• [RECORDS FOR THE EXERCISE]:
▼▼▼

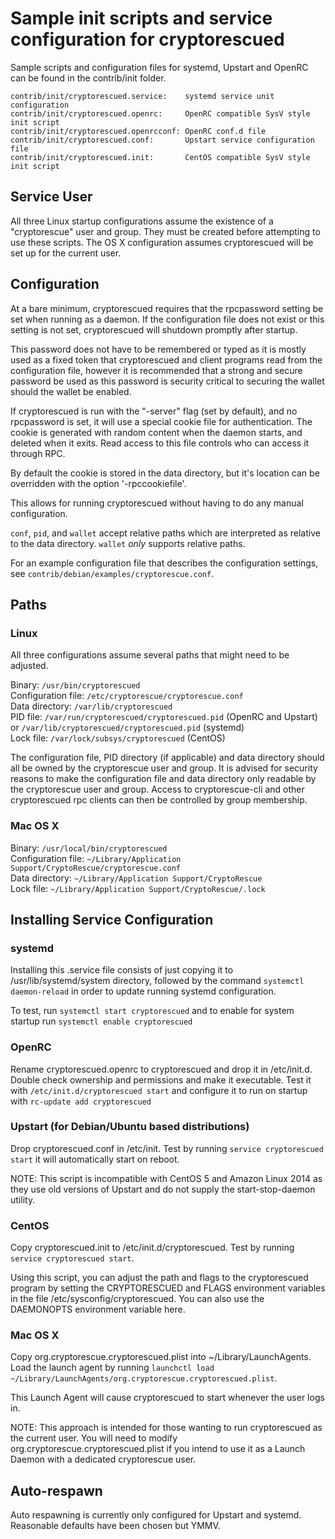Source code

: Sample init scripts and service configuration for cryptorescued
==========================================================

Sample scripts and configuration files for systemd, Upstart and OpenRC
can be found in the contrib/init folder.

    contrib/init/cryptorescued.service:    systemd service unit configuration
    contrib/init/cryptorescued.openrc:     OpenRC compatible SysV style init script
    contrib/init/cryptorescued.openrcconf: OpenRC conf.d file
    contrib/init/cryptorescued.conf:       Upstart service configuration file
    contrib/init/cryptorescued.init:       CentOS compatible SysV style init script

Service User
---------------------------------

All three Linux startup configurations assume the existence of a "cryptorescue" user
and group.  They must be created before attempting to use these scripts.
The OS X configuration assumes cryptorescued will be set up for the current user.

Configuration
---------------------------------

At a bare minimum, cryptorescued requires that the rpcpassword setting be set
when running as a daemon.  If the configuration file does not exist or this
setting is not set, cryptorescued will shutdown promptly after startup.

This password does not have to be remembered or typed as it is mostly used
as a fixed token that cryptorescued and client programs read from the configuration
file, however it is recommended that a strong and secure password be used
as this password is security critical to securing the wallet should the
wallet be enabled.

If cryptorescued is run with the "-server" flag (set by default), and no rpcpassword is set,
it will use a special cookie file for authentication. The cookie is generated with random
content when the daemon starts, and deleted when it exits. Read access to this file
controls who can access it through RPC.

By default the cookie is stored in the data directory, but it's location can be overridden
with the option '-rpccookiefile'.

This allows for running cryptorescued without having to do any manual configuration.

`conf`, `pid`, and `wallet` accept relative paths which are interpreted as
relative to the data directory. `wallet` *only* supports relative paths.

For an example configuration file that describes the configuration settings,
see `contrib/debian/examples/cryptorescue.conf`.

Paths
---------------------------------

### Linux

All three configurations assume several paths that might need to be adjusted.

Binary:              `/usr/bin/cryptorescued`  
Configuration file:  `/etc/cryptorescue/cryptorescue.conf`  
Data directory:      `/var/lib/cryptorescued`  
PID file:            `/var/run/cryptorescued/cryptorescued.pid` (OpenRC and Upstart) or `/var/lib/cryptorescued/cryptorescued.pid` (systemd)  
Lock file:           `/var/lock/subsys/cryptorescued` (CentOS)  

The configuration file, PID directory (if applicable) and data directory
should all be owned by the cryptorescue user and group.  It is advised for security
reasons to make the configuration file and data directory only readable by the
cryptorescue user and group.  Access to cryptorescue-cli and other cryptorescued rpc clients
can then be controlled by group membership.

### Mac OS X

Binary:              `/usr/local/bin/cryptorescued`  
Configuration file:  `~/Library/Application Support/CryptoRescue/cryptorescue.conf`  
Data directory:      `~/Library/Application Support/CryptoRescue`  
Lock file:           `~/Library/Application Support/CryptoRescue/.lock`  

Installing Service Configuration
-----------------------------------

### systemd

Installing this .service file consists of just copying it to
/usr/lib/systemd/system directory, followed by the command
`systemctl daemon-reload` in order to update running systemd configuration.

To test, run `systemctl start cryptorescued` and to enable for system startup run
`systemctl enable cryptorescued`

### OpenRC

Rename cryptorescued.openrc to cryptorescued and drop it in /etc/init.d.  Double
check ownership and permissions and make it executable.  Test it with
`/etc/init.d/cryptorescued start` and configure it to run on startup with
`rc-update add cryptorescued`

### Upstart (for Debian/Ubuntu based distributions)

Drop cryptorescued.conf in /etc/init.  Test by running `service cryptorescued start`
it will automatically start on reboot.

NOTE: This script is incompatible with CentOS 5 and Amazon Linux 2014 as they
use old versions of Upstart and do not supply the start-stop-daemon utility.

### CentOS

Copy cryptorescued.init to /etc/init.d/cryptorescued. Test by running `service cryptorescued start`.

Using this script, you can adjust the path and flags to the cryptorescued program by
setting the CRYPTORESCUED and FLAGS environment variables in the file
/etc/sysconfig/cryptorescued. You can also use the DAEMONOPTS environment variable here.

### Mac OS X

Copy org.cryptorescue.cryptorescued.plist into ~/Library/LaunchAgents. Load the launch agent by
running `launchctl load ~/Library/LaunchAgents/org.cryptorescue.cryptorescued.plist`.

This Launch Agent will cause cryptorescued to start whenever the user logs in.

NOTE: This approach is intended for those wanting to run cryptorescued as the current user.
You will need to modify org.cryptorescue.cryptorescued.plist if you intend to use it as a
Launch Daemon with a dedicated cryptorescue user.

Auto-respawn
-----------------------------------

Auto respawning is currently only configured for Upstart and systemd.
Reasonable defaults have been chosen but YMMV.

▲▲▲

• [WORK INSTRUCTION]:
Retype only this portion of the data above: the line containing "### systemd", the line containing "running systemd configuration.", and all lines between them, exactly.

• [RESPONSE TO THE TASK]:
### systemd

Installing this .service file consists of just copying it to
/usr/lib/systemd/system directory, followed by the command
`systemctl daemon-reload` in order to update running systemd configuration.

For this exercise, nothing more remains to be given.